### DEPENDENCIES

In [None]:
from selenium import webdriver
from selenium.webdriver.common.keys import Keys
from selenium.webdriver.common.by import By
from time import sleep
import os
from time import perf_counter
import inspect, itertools
import urllib
import json
########################################################################

#---

### MAIN

In [None]:
# ______________________________________________________
# Instatiating driver

driver      = webdriver.Firefox()

#______________________________________________________
# Logging in

login_url   = "https://www.linkedin.com/login/en"

#~ env vars for credentials
user_env = 'LINKEDIN_USER'
pass_env = 'LINKEDIN_PASS'

login_ret = login(
      driver      = driver,
      login_url   = login_url,
      user_env    = user_env,
      pass_env    = pass_env
)

In [None]:
#______________________________________________________
# Initiating search terms

search_root_url = "https://www.linkedin.com/jobs/search/?"

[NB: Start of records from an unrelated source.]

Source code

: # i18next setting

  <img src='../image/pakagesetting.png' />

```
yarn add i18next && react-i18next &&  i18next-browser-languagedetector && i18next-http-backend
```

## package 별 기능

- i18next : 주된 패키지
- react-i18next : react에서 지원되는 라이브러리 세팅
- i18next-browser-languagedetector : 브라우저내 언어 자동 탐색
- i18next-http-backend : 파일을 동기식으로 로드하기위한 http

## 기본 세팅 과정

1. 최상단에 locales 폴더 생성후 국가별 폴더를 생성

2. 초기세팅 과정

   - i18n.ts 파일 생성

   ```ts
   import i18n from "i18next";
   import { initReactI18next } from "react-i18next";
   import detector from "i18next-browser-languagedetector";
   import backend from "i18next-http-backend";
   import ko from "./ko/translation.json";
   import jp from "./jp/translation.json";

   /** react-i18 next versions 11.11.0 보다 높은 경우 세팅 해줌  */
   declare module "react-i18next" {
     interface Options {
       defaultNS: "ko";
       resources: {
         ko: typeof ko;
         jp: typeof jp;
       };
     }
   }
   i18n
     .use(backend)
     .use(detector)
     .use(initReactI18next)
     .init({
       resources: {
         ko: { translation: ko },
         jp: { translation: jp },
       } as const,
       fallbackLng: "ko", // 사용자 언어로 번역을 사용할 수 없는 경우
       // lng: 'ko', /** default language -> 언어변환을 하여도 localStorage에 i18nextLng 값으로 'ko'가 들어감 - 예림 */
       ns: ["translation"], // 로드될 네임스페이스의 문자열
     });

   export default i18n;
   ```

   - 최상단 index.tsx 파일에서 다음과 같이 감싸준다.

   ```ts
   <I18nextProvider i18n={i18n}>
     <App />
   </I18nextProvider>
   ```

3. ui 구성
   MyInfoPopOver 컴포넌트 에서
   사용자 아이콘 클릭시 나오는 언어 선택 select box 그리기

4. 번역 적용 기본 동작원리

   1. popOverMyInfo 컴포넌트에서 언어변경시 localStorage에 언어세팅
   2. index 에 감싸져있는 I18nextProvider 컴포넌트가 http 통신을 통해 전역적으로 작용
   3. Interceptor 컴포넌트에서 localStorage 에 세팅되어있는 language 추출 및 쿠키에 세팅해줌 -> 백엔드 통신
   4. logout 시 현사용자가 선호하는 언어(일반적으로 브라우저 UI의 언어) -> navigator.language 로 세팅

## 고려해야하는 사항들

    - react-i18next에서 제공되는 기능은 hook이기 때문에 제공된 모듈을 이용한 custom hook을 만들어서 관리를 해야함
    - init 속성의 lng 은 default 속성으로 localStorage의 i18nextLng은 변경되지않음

#______________________________________________________
# Dict. containing the results

results = {}

keywords_array = create_array_of_keywords_to_search_for(2)
                  
# for keywords in keywords_array:

keywords = "machine learning"
result = recursive_search(keywords)
results[keywords] = result

print(json.dumps(results, indent=4))

In [None]:
def recursive_search(search_terms):
      """
      For a given set of search terms, the function
      will loop through all mapped filters and
      returns a dict with the search results for each
      filter cobination.
      
      input:      search terms
      
      output:     dict with search results for every
                  mapped filter (all_filters)
      """
      
      #~ filters options
      xp_levels   = all_filters["xp_level"  ]["options"]
      work_models = all_filters["work_model"]["options"]
      locations   = all_filters["location"  ]["options"]

      results = {}

      for xp_level in xp_levels:
            results[xp_level] = {}
            
            for work_model in work_models:
                  results[xp_level][work_model] = {}
                  
                  for location in locations:
                        
                        results[xp_level][work_model][location] = {}
                        
                        filters = [
                              ("xp_level"       , xp_level  ),
                              ("work_model"     , work_model),
                              ("location"       , location  ),
                        ]
                        
                        result = search(
                              keywords = search_terms,
                              filters = filters
                        )
                        
                        results[xp_level][work_model][location] = result
                      
      return results

In [None]:
def create_array_of_keywords_to_search_for(mode):
    """
    Creates an array with keyword arguments to be
    used as keyword argument in the search url.
    
    modes (for 'keyword' search argument):
        
        - 1:    programming languages
        
        - 2:    job_fields
        
        - 3:    a combination of job + and title
    """
    
    array_of_keywords_to_search_for = []
    
    if mode == 1:    
        array_of_keywords_to_search_for = search_terms["prog_langs"] 
    
    elif mode == 2:
        array_of_keywords_to_search_for = search_terms["job_fields"] 

    elif mode == 3:
        job_fields  = search_terms["job_fields"]
        job_titles  = search_terms["job_titles"]
        
        for job_field in job_fields:
            
            for job_title in job_titles:
                keywords = f"{job_field} {job_title}"
                array_of_keywords_to_search_for.append(keywords)
            
    return array_of_keywords_to_search_for

### LOGIN

In [None]:
def login(driver, login_url, user_env, pass_env, timeout_s=10):
    
    # login elements' xpath
    user_xpath = '//*[@id="username"]'
    pass_xpath = '//*[@id="password"]'
    
    #~ credentials
    user        = os.getenv(user_env)
    password    = os.getenv(pass_env)
    
    driver.get(login_url)
    assert "LinkedIn Login" in driver.title
    
    if "Welcome back" not in driver.page_source:
        username_elem = driver.find_element(By.XPATH, user_xpath)
        username_elem.send_keys(user)
    
    pass_elem = driver.find_element(By.XPATH, pass_xpath)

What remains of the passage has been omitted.